BEGIN SUPPLIED INFORMATION

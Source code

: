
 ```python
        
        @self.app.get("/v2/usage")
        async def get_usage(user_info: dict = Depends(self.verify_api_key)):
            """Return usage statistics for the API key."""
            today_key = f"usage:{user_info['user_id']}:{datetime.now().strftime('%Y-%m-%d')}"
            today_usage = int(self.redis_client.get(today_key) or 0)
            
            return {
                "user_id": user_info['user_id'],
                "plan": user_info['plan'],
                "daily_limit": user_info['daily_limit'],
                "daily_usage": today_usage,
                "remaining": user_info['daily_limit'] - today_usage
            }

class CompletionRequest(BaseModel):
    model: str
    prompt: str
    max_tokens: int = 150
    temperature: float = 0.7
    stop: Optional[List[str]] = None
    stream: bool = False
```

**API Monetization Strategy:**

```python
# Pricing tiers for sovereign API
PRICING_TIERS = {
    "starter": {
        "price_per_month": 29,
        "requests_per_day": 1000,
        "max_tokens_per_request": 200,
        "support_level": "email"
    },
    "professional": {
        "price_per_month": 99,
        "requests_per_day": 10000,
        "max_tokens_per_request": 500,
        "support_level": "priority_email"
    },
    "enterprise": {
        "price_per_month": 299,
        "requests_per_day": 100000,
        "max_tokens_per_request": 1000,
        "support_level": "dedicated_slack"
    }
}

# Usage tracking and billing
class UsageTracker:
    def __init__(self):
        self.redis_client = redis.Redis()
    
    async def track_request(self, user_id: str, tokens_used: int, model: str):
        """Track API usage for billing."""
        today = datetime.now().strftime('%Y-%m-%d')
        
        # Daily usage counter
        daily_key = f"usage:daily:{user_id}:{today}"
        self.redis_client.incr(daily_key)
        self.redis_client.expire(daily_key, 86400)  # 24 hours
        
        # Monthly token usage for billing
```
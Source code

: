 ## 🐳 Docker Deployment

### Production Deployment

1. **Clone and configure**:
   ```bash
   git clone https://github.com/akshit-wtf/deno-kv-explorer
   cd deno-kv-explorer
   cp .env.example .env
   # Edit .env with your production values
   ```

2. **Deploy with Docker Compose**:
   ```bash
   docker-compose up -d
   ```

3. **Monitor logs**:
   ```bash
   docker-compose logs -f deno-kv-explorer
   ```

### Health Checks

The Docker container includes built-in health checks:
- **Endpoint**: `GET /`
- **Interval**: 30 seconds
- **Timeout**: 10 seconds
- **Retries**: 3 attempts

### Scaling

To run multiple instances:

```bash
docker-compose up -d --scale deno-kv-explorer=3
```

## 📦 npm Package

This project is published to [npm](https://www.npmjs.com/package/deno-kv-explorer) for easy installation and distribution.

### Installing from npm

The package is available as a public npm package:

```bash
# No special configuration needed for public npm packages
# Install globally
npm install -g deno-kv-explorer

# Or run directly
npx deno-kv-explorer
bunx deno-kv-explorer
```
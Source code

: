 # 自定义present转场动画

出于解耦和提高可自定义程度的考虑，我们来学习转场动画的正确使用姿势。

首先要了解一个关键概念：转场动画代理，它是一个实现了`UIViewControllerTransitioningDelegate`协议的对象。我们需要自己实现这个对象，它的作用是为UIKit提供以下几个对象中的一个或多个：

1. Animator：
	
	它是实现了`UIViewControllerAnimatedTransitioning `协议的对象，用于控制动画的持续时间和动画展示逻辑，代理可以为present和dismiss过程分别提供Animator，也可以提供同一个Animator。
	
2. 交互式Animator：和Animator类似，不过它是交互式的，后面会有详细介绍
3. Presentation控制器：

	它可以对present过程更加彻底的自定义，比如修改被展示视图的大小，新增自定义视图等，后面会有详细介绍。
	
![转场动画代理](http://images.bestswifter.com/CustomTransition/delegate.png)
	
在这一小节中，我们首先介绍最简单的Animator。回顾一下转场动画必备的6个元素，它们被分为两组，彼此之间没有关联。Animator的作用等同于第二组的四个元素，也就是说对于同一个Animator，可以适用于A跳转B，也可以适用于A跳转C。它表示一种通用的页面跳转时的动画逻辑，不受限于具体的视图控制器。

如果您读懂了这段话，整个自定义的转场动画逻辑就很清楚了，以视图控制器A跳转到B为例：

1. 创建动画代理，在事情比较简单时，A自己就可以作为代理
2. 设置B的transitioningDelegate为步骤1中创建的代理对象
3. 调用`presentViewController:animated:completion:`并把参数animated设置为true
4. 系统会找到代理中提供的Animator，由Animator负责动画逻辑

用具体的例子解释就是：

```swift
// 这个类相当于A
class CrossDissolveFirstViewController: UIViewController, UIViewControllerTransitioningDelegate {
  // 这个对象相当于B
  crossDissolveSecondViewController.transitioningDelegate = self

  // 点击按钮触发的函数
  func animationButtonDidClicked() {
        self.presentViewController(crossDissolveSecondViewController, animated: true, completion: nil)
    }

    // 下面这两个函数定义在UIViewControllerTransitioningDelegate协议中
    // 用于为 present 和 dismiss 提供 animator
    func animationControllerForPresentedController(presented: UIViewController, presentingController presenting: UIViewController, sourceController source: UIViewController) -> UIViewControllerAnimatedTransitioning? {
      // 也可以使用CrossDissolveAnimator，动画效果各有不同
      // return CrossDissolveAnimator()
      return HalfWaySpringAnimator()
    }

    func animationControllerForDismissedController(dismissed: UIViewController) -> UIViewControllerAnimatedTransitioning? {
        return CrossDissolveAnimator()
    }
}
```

END SUPPLIED INFORMATION

Give only the number of lines in the data that hold the string "strftime".

2